Back from vacation at the Happiest place on Earth and their cruise line. I had a great time and came up with a couple of observations about Disney.

Apparently Disney World and theme parks in general are the one place on earth where you can wear the most rediculous and ugly t-shirts possible, with some of the most outlandish slogans and be considered appropriate. Unfortunately, yours truly did not come up with any photos of such T-shirts, but they are out there. Go to a theme park and see for yourself.

Next, with very warm weather in Orlando (in June--go figure), many women felt more comfortable wearing bikini tops to the park. On principle I don't object as I like to look at beautiful women in an admiring way. My issue is why do the women you want to see in a bikini top choose not to wear them and those you don't want to see in a bikini insist on wearing them. Multiple shudders on some accounts.

The person in the Disney marketing department who came up with the Disney Princesses marketing plan should be awarded the equivalent of a Nobel Prize for commercial genius. Take half a dozen cartoon characters, some who are 40 plus years old, package them as a group and voila, you have an instant marketing machine. My daughter (who is three) was but merely one of the hundres of little girls (and teenagers) who would stand in line for hours for photos, autographs and the opportunity to meet the Princesses. Absolute freaking genius--if not a little expensive in the pocketbook.

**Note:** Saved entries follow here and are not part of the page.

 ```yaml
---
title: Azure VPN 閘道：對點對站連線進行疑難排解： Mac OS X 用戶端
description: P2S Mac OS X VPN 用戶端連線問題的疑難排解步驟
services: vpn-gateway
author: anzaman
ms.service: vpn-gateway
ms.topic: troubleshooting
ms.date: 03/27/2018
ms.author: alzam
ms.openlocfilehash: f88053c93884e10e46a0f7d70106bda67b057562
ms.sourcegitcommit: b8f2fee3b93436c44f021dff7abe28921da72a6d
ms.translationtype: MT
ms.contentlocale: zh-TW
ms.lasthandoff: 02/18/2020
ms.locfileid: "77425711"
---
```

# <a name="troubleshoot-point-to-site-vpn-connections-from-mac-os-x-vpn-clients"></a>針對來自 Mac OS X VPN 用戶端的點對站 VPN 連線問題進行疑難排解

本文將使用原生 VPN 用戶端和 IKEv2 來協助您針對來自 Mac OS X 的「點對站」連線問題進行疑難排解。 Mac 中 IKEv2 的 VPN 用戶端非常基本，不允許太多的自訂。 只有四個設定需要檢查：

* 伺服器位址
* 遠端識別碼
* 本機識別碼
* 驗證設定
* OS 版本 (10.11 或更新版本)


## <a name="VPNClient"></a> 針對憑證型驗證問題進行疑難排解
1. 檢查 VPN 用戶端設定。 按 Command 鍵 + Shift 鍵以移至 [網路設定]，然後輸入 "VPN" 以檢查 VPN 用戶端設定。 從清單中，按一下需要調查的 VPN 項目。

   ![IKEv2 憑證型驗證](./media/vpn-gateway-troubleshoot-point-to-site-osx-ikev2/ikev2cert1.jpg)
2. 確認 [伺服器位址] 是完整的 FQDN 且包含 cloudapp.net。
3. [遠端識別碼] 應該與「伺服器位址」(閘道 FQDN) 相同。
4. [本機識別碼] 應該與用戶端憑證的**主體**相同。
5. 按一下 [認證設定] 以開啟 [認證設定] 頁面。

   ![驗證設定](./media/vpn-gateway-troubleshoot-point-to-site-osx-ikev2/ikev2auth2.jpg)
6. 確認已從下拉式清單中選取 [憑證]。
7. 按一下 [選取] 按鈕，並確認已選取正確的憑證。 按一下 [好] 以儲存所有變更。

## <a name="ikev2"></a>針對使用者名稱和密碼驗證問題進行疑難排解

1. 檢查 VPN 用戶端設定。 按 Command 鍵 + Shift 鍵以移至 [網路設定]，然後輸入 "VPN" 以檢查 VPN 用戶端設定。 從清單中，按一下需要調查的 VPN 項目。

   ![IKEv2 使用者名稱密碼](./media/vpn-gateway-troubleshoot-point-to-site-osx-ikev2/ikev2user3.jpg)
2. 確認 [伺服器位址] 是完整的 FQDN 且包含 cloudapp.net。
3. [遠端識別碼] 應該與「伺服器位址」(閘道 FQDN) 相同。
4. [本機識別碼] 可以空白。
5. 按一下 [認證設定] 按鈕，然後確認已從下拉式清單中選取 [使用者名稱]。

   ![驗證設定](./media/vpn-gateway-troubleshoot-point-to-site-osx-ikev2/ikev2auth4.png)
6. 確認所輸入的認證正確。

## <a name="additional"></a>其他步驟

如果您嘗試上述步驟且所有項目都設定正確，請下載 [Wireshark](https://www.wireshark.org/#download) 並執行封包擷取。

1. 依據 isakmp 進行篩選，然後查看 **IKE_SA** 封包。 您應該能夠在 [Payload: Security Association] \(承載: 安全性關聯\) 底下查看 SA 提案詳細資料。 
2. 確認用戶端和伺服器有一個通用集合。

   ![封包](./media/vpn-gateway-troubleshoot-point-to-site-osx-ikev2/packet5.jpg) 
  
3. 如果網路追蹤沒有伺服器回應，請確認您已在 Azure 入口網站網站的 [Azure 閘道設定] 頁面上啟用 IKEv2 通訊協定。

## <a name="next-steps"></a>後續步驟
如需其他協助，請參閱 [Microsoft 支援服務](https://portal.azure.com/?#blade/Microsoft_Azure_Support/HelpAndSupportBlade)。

In relation to the last observation--when did Tinkerbell get promoted to princesshood? Sometimes she is there, sometimes not? Which is it and how does a fairy get a promotion?

Why is it at the Disney parks, you can get strollers for kids during the day, but the time you really need one, at the end of hte day, you have to carry your sleeping child to the bus stop back to the hotel--and wait for 30 mintes with a heavy kid in your arms. But when you child is awake, you wait only 3 minutes for a bus?

Finally, a couple of practical observations:

  • Waterproof sunscreen? No such thing if you spend more than 30 seconds in the water--it is gone, bye bye, hello sunburn.
  • You can get brutally sunburned on a overcast day. Just ask my lobster...., er, wife.
  • Getting the top of your feet sunburned sucks--big time.
  • If you are pregnant and susceptible to seasickness on cruises, the anti-nausea pill for pregnant women costs $30 a pill.

That is all, we now return you to normal blogging.